UMass Amherst Awarded $3M Grant for Teacher Development
AMHERST — The School of Education at UMass Amherst has received a six-year, $3 million grant from the National Science Foundation to create a network that helps train and retain science and math teachers for middle and high schools.
The project addresses the critical need for middle- and high-school science, technology, engineering, and mathematics (STEM) teachers through collaboration between UMass Amherst educators and researchers from the School of Education and the colleges of Natural Sciences and Engineering, and mathematics and science administrators from regional school districts. The participating schools include the Springfield, Holyoke, and Greenfield public schools and the Mahar Regional School District in Orange.

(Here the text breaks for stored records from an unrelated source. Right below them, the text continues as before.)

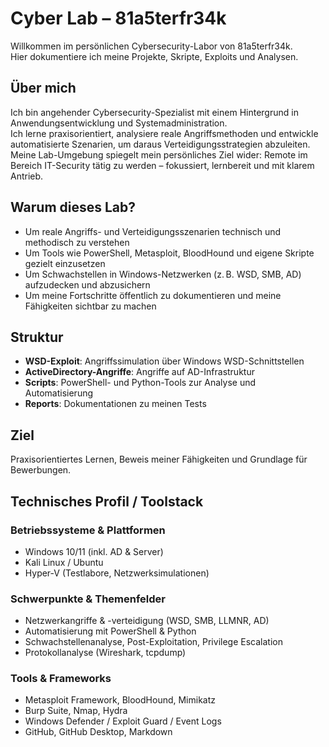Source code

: # Cyber Lab – 81a5terfr34k

Willkommen im persönlichen Cybersecurity-Labor von 81a5terfr34k.  
Hier dokumentiere ich meine Projekte, Skripte, Exploits und Analysen.

## Über mich

Ich bin angehender Cybersecurity-Spezialist mit einem Hintergrund in Anwendungsentwicklung und Systemadministration.  
Ich lerne praxisorientiert, analysiere reale Angriffsmethoden und entwickle automatisierte Szenarien, um daraus Verteidigungsstrategien abzuleiten.  
Meine Lab-Umgebung spiegelt mein persönliches Ziel wider: Remote im Bereich IT-Security tätig zu werden – fokussiert, lernbereit und mit klarem Antrieb.

## Warum dieses Lab?

- Um reale Angriffs- und Verteidigungsszenarien technisch und methodisch zu verstehen
- Um Tools wie PowerShell, Metasploit, BloodHound und eigene Skripte gezielt einzusetzen
- Um Schwachstellen in Windows-Netzwerken (z. B. WSD, SMB, AD) aufzudecken und abzusichern
- Um meine Fortschritte öffentlich zu dokumentieren und meine Fähigkeiten sichtbar zu machen

## Struktur

- **WSD-Exploit**: Angriffssimulation über Windows WSD-Schnittstellen
- **ActiveDirectory-Angriffe**: Angriffe auf AD-Infrastruktur
- **Scripts**: PowerShell- und Python-Tools zur Analyse und Automatisierung
- **Reports**: Dokumentationen zu meinen Tests

## Ziel

Praxisorientiertes Lernen, Beweis meiner Fähigkeiten und Grundlage für Bewerbungen.

## Technisches Profil / Toolstack

### Betriebssysteme & Plattformen
- Windows 10/11 (inkl. AD & Server)
- Kali Linux / Ubuntu
- Hyper-V (Testlabore, Netzwerksimulationen)

### Schwerpunkte & Themenfelder
- Netzwerkangriffe & -verteidigung (WSD, SMB, LLMNR, AD)
- Automatisierung mit PowerShell & Python
- Schwachstellenanalyse, Post-Exploitation, Privilege Escalation
- Protokollanalyse (Wireshark, tcpdump)

### Tools & Frameworks
- Metasploit Framework, BloodHound, Mimikatz
- Burp Suite, Nmap, Hydra
- Windows Defender / Exploit Guard / Event Logs
- GitHub, GitHub Desktop, Markdown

The Amherst-based Hitchcock Center for the Environment, a nonprofit organization focused on the professional development of teachers and the education of young people in the sciences, is a key partner in this project. The program is designed to encourage talented students and professionals to pursue teaching careers and to develop long-term commitments to teaching students in high-needs secondary schools.

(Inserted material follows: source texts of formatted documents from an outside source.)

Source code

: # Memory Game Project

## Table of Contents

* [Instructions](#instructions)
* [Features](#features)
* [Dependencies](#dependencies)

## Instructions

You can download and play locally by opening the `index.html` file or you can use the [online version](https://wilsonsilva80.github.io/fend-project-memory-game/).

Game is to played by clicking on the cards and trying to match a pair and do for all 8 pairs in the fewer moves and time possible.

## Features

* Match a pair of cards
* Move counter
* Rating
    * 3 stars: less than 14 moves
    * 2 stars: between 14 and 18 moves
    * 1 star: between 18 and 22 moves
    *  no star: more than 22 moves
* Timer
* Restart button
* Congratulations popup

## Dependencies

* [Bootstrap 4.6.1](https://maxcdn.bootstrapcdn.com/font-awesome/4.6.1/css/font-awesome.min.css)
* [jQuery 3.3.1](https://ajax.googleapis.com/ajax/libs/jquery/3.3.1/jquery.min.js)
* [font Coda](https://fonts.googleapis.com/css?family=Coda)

UMass Amherst faculty involved in the grant are Kathleen Davis, Sandra Madden, and Barbara Madeloni, all of the School of Education’s department of Teacher Education and Curriculum Studies; Stephen Schneider, head of the department of Astronomy in the College of Natural Sciences; and Paula Sturdevant Rees, from the Water Resources Research Center and the College of Engineering.
The six-year project supports an engaged community of 20 master teacher fellows — teachers with master’s degrees and demonstrated excellence in teaching currently working in the partner districts — and 20 teaching fellows who are post-baccalaureate students and professionals holding STEM degrees who will earn a teaching credential and teach in a high-needs district.